Similar effects can be expected even if the burners b and 4b are used as the first burners.

[0039]

As described above, according to the present invention,
Since simultaneously burning the fuel rich first fuel gas and a fuel lean second fuel gas, it is possible to greatly reduce the occurrence of NO _X, the fuel lean mixture is poor flame stability alone Combustion of excess air can be maintained with a stable flame by combustion of a fuel-rich mixture, and combustion of excess air can be stabilized.
Generation of noise can be suppressed.

[Brief description of the drawings]

FIG. 1 is a perspective view showing a burner which is an embodiment of a fuel gas combustion method of the present invention.

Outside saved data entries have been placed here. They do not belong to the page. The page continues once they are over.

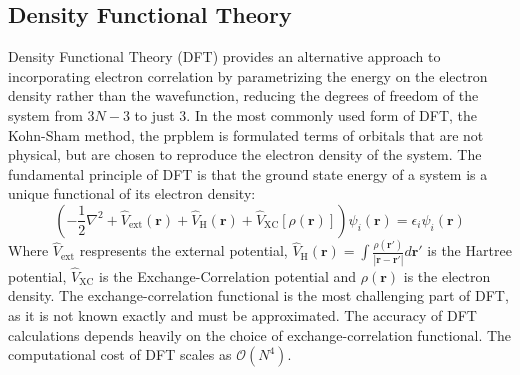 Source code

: \subsection{Density Functional Theory}
Density Functional Theory (DFT)\cite{hohenberg1964density,kohn1965self} provides an alternative approach to incorporating electron correlation by parametrizing the energy on the electron density rather than the wavefunction, reducing the degrees of freedom of the system from $3N-3$ to just $3$. In the most commonly used form of DFT, the Kohn-Sham method, the prpblem is formulated terms of orbitals that are not physical, but are chosen to reproduce the electron density of the system. The fundamental principle of DFT is that the ground state energy of a system is a unique functional of its electron density:
\begin{equation}\label{eq:KSDFT}
    \left( -\frac{1}{2} \nabla^2 + \hat{V}_{\mathrm{ext}}(\mathbf{r}) + \hat{V}_\mathrm{H}(\mathbf{r}) + \hat{V}_{\mathrm{XC}}[\rho(\mathbf{r})] \right) \psi_i(\mathbf{r}) = \epsilon_i \psi_i(\mathbf{r})
\end{equation}
Where $\hat{V}_{\mathrm{ext}}$ respresents the external potential, $\hat{V}_\mathrm{H}(\mathbf{r}) = \int \frac{\rho(\mathbf{r}')}{|\mathbf{r} - \mathbf{r}'|} d\mathbf{r}'$ is the Hartree potential, $\hat{V}_{\mathrm{XC}}$ is the Exchange-Correlation potential and $\rho(\mathbf{r})$ is the electron density. The exchange-correlation functional is the most challenging part of DFT, as it is not known exactly and must be approximated. The accuracy of DFT calculations depends heavily on the choice of exchange-correlation functional. The computational cost of DFT scales as $\mathcal{O}(N^4)$.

FIG. 2 is a diagram illustrating a combustion state of a burner in FIG. 1;

FIG. 3 is a perspective view showing another embodiment of the burner according to the present invention.

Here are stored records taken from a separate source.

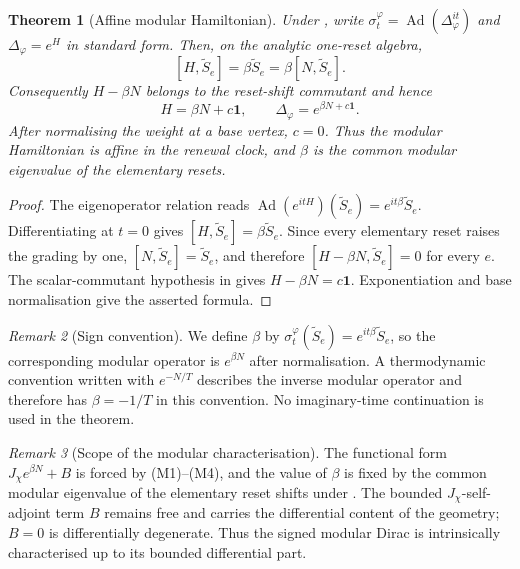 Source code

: \documentclass[11pt]{article}
\newtheorem{theorem}{Theorem}[section]
\theoremstyle{definition}
\theoremstyle{remark}
\newtheorem{remark}[theorem]{Remark}
\newcommand{\one}{\mathbf{1}}
\newcommand{\Jchi}{J_\chi}
\newcommand{\Stilde}{\widetilde{S}}
\begin{document}
\begin{theorem}[Affine modular Hamiltonian]
\label{thm:affine-modular}
Under , write
\(\sigma_t^\varphi=\operatorname{Ad}(\Delta_\varphi^{it})\) and
\(\Delta_\varphi=e^H\) in standard form.  Then, on the analytic one-reset
algebra,
\[
  [H,\Stilde_e]=\beta\Stilde_e=\beta[N,\Stilde_e].
\]
Consequently \(H-\beta N\) belongs to the reset-shift commutant and hence
\[
  \boxed{\ H=\beta N+c\one,\qquad
  \Delta_\varphi=e^{\beta N+c\one}.\ }
\]
After normalising the weight at a base vertex, \(c=0\).  Thus the modular
Hamiltonian is affine in the renewal clock, and \(\beta\) is the common modular
eigenvalue of the elementary resets.
\end{theorem}

\begin{proof}
The eigenoperator relation reads
\(\operatorname{Ad}(e^{itH})(\Stilde_e)=e^{it\beta}\Stilde_e\).  Differentiating
at \(t=0\) gives \([H,\Stilde_e]=\beta\Stilde_e\).  Since every elementary reset
raises the grading by one, \([N,\Stilde_e]=\Stilde_e\), and therefore
\([H-\beta N,\Stilde_e]=0\) for every \(e\).  The scalar-commutant hypothesis in
 gives \(H-\beta N=c\one\).  Exponentiation and base
normalisation give the asserted formula.
\end{proof}

\begin{remark}[Sign convention]
\label{rem:modular-sign-convention}
We define \(\beta\) by
\(\sigma_t^\varphi(\Stilde_e)=e^{it\beta}\Stilde_e\), so the corresponding
modular operator is \(e^{\beta N}\) after normalisation.  A thermodynamic
convention written with \(e^{-N/T}\) describes the inverse modular operator and
therefore has \(\beta=-1/T\) in this convention.  No imaginary-time continuation
is used in the theorem.
\end{remark}

\begin{remark}[Scope of the modular characterisation]
\label{rem:cviii-status}
The functional form $\Jchi e^{\beta N}+B$ is forced by (M1)--(M4), and the
value of $\beta$ is fixed by the common modular eigenvalue of the elementary
reset shifts under .  The bounded
$\Jchi$-self-adjoint term $B$ remains free and carries the differential content
of the geometry; $B=0$ is differentially degenerate.  Thus the signed modular
Dirac is intrinsically characterised up to its bounded differential part.
\end{remark}
\end{document}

FIG. 4 is a sectional view illustrating a combustion state of the burner of FIG. 3;

FIG. 5 is a sectional view showing another embodiment of the burner according to the present invention.

FIG. 6 is a perspective view showing a configuration of a flame hole portion of another embodiment of the burner according to the present invention.

7 is a diagram of the NO _X generation amount due to the combustion process of the fuel gas of the present invention shown in comparison with conventional Bunsen burner.

FIG. 8 is a diagram showing a comparative example of a flame lift limit of a burner portion or a group of flame holes for supplying a fuel-lean mixture by the fuel gas combustion method of the present invention.

[Explanation of symbols]

 A first burner hole group B second burner hole group 1a, 4a first burner portion 1b, 4b second burner portion 2a, 2b burner hole 3a, 3b flame 5a, 5b burner hole 12a, 12b flame 13 ceramic Plate 14a, 14b Flame hole 15a, 15b Flame

──────────────────────────────────────────────────続 き Continuing on the front page (72) Inventor Takao Takagi 201 Nishi-Kashiwara Nitta, Fuji City, Shizuoka Prefecture Inside Takagi Sangyo Co., Ltd. In-company (72) Inventor Shigetoshi Akiyama 201 Nishi-Kashiwara Nitta, Fuji City, Shizuoka Prefecture Inside Takagi Sangyo Co., Ltd. (56) References JP-A-1-219406 (JP, A) JP-A-52-28028 (JP, A JP-A-62-108904 (JP, A) JP-A-49-133931 (JP, A) JP-A-3-247908 (JP, A) JP-A-2-115627 (JP, U) (58) Field (Int. Cl. ⁷ , DB name) F23C 11/00 330 F23D 14/08

Claims (2)

(57) [Claims] A fuel rich fuel gas and a fuel rich fuel
A method of burning fuel gas which uses gas combustion in combination, wherein the first burners are arranged at regular intervals.
The second burner section is arranged within the interval of the first burner section.
Thereby, the first and second burners are alternately arranged.
And the first burner part is arranged on the outer part
A burner is formed, and the first burner part has a large number of circular or square flame holes.
The first burner group is formed regularly, and the second burner portion is larger than the burners of the first burner group.
A circular or square flame hole is regularly formed to form a second flame.
The second group of flame holes has a total flame hole area of the second group.
The first flame hole group is set to be larger than the first flame hole group and is separated from the second flame hole group.
A rich first fuel gas is supplied, and the second flame hole group is supplied with a larger amount of fuel than the first fuel gas.
The second fuel gas, which is rich and has a high air ratio, is
The first burner group and the second burner section are supplied separately from the first flame hole group .
Supply cooling air from the first burner section and the second burner section.
From the total amount of fuel gas supplied to the burner section 2
In many cases, the flame holding due to the combustion of the fuel rich first fuel gas increases.
Wherein the combustion of the second fuel gas lean in fuel is stabilized . 2. The first group of holes and the second group of holes.
The combustion process of claim 1 wherein the fuel gas characterized by the formation lower child in a single ceramic plate.